§ Exercise details: Count the lines below that include the word "module" and write that number alone.

=====

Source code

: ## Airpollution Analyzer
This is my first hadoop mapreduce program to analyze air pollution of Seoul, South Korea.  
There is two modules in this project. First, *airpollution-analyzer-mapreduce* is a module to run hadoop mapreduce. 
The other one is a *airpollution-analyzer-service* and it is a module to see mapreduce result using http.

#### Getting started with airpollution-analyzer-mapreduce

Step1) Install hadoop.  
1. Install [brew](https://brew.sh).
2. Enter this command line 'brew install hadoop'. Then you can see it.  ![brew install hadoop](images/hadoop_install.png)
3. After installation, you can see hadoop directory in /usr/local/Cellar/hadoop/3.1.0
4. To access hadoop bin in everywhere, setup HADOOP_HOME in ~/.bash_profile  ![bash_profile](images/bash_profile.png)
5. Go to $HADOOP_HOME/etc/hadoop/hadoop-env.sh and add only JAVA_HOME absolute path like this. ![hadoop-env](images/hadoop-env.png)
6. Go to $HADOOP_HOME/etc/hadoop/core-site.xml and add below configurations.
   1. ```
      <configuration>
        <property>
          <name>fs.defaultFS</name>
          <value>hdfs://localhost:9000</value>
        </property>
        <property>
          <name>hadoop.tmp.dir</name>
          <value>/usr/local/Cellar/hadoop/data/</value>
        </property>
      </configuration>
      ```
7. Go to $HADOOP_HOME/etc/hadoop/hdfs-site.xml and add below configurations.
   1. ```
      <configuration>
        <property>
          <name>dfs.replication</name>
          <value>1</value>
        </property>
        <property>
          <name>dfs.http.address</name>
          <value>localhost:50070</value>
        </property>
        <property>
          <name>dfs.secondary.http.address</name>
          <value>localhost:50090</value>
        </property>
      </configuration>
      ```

=====

§ Output: 2